■ ACTIVITY ■
Only lines holding the word "data" should be copied from the material.
↓
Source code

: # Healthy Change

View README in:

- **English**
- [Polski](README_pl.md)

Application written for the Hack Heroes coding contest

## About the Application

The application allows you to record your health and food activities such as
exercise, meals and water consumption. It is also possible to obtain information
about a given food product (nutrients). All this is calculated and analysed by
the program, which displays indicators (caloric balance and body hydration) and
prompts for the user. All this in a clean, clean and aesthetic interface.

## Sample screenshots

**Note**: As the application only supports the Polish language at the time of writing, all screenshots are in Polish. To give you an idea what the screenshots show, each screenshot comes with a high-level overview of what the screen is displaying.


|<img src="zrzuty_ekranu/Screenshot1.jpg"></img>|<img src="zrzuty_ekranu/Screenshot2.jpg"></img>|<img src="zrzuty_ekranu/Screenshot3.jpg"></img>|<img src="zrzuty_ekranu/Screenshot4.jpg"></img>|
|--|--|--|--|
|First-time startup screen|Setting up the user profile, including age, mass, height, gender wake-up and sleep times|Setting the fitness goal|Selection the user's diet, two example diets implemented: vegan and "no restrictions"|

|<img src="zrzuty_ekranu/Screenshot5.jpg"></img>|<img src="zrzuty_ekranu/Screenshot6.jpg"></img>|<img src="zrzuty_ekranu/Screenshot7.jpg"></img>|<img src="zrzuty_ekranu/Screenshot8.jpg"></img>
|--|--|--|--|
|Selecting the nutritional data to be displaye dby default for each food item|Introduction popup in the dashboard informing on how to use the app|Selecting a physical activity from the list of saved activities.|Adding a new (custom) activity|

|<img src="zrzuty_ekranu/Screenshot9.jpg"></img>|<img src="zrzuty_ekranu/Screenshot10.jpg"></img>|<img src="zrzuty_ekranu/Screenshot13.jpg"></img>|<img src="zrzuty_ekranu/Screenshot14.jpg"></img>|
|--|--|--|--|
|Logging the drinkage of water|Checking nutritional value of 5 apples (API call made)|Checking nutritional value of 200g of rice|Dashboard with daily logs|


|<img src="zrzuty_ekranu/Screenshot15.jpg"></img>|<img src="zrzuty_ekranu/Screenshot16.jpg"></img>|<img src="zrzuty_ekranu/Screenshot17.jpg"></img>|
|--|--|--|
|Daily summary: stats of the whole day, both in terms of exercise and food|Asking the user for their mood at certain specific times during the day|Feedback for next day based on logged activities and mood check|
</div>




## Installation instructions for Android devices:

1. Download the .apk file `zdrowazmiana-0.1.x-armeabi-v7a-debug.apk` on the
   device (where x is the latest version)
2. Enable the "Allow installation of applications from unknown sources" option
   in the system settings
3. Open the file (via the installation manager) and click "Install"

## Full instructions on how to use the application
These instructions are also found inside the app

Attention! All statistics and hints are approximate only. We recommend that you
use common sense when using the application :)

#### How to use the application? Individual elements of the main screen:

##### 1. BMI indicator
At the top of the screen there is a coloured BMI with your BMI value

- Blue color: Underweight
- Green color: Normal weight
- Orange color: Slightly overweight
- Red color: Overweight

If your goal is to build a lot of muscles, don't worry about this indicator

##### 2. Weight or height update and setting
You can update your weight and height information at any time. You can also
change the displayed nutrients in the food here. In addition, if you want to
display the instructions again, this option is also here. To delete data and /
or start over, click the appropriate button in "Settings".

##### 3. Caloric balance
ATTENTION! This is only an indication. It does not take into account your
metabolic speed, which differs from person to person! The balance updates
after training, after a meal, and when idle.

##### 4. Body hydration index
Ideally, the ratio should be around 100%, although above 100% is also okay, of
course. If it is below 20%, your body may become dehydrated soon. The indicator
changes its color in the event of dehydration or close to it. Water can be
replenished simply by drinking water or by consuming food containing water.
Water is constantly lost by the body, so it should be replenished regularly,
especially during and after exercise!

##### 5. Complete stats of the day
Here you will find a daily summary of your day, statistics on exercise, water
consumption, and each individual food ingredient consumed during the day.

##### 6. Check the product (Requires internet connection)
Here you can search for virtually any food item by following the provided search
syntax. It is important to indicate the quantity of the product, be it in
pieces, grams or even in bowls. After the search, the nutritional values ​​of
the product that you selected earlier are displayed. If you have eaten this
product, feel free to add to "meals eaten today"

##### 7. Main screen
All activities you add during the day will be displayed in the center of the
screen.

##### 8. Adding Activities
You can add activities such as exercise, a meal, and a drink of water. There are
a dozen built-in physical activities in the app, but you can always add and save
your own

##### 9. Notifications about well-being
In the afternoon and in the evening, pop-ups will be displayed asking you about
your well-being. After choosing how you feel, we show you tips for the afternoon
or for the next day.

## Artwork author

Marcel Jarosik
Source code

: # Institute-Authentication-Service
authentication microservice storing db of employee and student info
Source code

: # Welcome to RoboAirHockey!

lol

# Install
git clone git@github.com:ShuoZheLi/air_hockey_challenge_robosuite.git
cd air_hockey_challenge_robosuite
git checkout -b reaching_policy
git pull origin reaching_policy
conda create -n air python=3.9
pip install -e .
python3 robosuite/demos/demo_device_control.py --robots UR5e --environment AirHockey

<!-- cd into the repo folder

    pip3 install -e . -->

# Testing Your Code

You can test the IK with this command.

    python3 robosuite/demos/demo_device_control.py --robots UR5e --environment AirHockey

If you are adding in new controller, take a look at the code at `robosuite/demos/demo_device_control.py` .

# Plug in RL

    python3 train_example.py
↑
■ OUTPUT ■
|Selecting the nutritional data to be displaye dby default for each food item|Introduction popup in the dashboard informing on how to use the app|Selecting a physical activity from the list of saved activities.|Adding a new (custom) activity|
display the instructions again, this option is also here. To delete data and /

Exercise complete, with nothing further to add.